Shanghai's 'most handsome traffic cop' witnesses a revolution
Chen Dong was born in Shanghai in December of 1981. He is an instructor of the Shanghai Jing’an District Public Security Bureau's No. 1 traffic team. He has won national-level police awards, and was named the country’s model youth in 2016.
Chen witnessed a series of traffic management improvements including “the strictest traffic rules” and the application of the electronic police system. He holds a strict, rational and passionate attitude towards daily work, turning his post into a stage to showcase urban civilization. He was also nicknamed “Shanghai’s most handsome traffic cop.”
Traffic police take part in the city’s management and have witnessed the metropolis’ efforts in refining its traffic management. Despite the increasing number of cars, road traffic has improved. Intelligent devices are also becoming more popular. “To make traffic safer and smoother” is the wish of every traffic cop.

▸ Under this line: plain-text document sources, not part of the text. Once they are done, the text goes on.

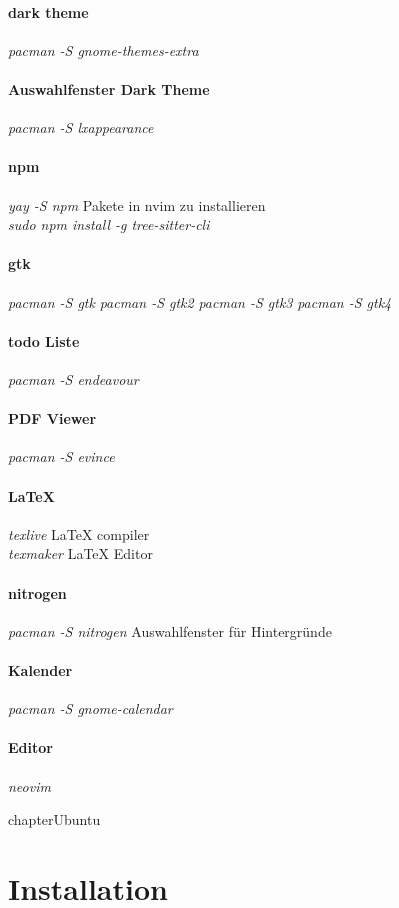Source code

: \documentclass[10pt,a4paper,twoside]{book}
\begin{document}
\paragraph{dark theme}
\textit{pacman -S gnome-themes-extra}
\paragraph{Auswahlfenster Dark Theme}
\textit{pacman -S lxappearance}
\paragraph{npm}
\textit{yay -S npm} Pakete in nvim zu installieren\\
\textit{sudo npm install -g tree-sitter-cli}
\paragraph{gtk}
\textit{pacman -S gtk}
\textit{pacman -S gtk2}
\textit{pacman -S gtk3}
\textit{pacman -S gtk4}
\paragraph{todo Liste}
\textit{pacman -S endeavour}
\paragraph{PDF Viewer}
\textit{pacman -S evince}
\paragraph{LaTeX}
\textit{texlive} LaTeX compiler\\ 
\textit{texmaker} LaTeX Editor\\ 
\paragraph{nitrogen}
\textit{pacman -S nitrogen} Auswahlfenster für Hintergründe\\ 
\paragraph{Kalender}
\textit{pacman -S gnome-calendar}
\paragraph{Editor}
\textit{neovim}

chapter{Ubuntu}
\section{Installation}
\end{document}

Shanghai is a city with great charm. I was born here in 1981. My parents were from Shanghai, and they went to Anhui Province for farm work. I followed them to Anhui’s Tongling before our family moved to Guangdong Province.

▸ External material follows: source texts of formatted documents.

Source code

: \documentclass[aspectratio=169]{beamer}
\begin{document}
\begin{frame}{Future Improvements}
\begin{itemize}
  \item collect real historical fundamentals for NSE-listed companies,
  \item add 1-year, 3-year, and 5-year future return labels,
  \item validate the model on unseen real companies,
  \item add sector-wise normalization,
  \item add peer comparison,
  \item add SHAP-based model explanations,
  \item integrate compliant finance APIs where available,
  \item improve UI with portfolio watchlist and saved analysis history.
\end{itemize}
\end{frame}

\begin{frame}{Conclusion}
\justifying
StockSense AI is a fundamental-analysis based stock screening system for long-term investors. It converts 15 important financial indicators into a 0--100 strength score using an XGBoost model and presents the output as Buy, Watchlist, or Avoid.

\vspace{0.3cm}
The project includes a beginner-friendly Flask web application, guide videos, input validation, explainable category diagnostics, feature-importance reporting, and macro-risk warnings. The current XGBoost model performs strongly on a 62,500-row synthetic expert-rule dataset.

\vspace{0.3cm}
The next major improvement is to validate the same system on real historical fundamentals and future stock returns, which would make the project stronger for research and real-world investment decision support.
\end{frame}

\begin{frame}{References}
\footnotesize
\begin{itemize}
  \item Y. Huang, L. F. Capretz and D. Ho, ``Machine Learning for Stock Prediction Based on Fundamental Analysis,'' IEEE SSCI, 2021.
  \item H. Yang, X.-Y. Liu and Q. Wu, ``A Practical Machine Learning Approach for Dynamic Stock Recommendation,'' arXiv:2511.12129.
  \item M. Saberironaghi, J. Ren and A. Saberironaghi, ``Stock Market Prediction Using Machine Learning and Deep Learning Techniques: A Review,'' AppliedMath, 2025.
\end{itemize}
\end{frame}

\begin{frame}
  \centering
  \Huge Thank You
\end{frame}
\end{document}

In my memory, the happiest time of the year was coming back to Shanghai and visiting my grandmother during summer vacation. Though the journey by slow train was longer than 10 hours, I was always excited. At that time, I could hardly imagine that I would become a Shanghai traffic cop.
I studied at East China University of Science and Technology from 1999. After graduation, I went through selection and became a traffic policeman. My first post was at the intersection of Beijing Road W. and Jiaozhou Road. It was a kind of coincidence that my grandmother’s house was not far from there.
Over 10 years of work as a traffic cop has allowed me to witness the continuous changes Shanghai’s traffic has brought to citizens’ lives.
Shanghai’s traffic is quite well-developed with advanced hardware. The growing road facilities and Metro system are meeting the increasing demands of citizens. Shared bikes, taxi-hailing software and trams are making public transport more environmentally friendly and convenient. The number of private cars is also growing fast.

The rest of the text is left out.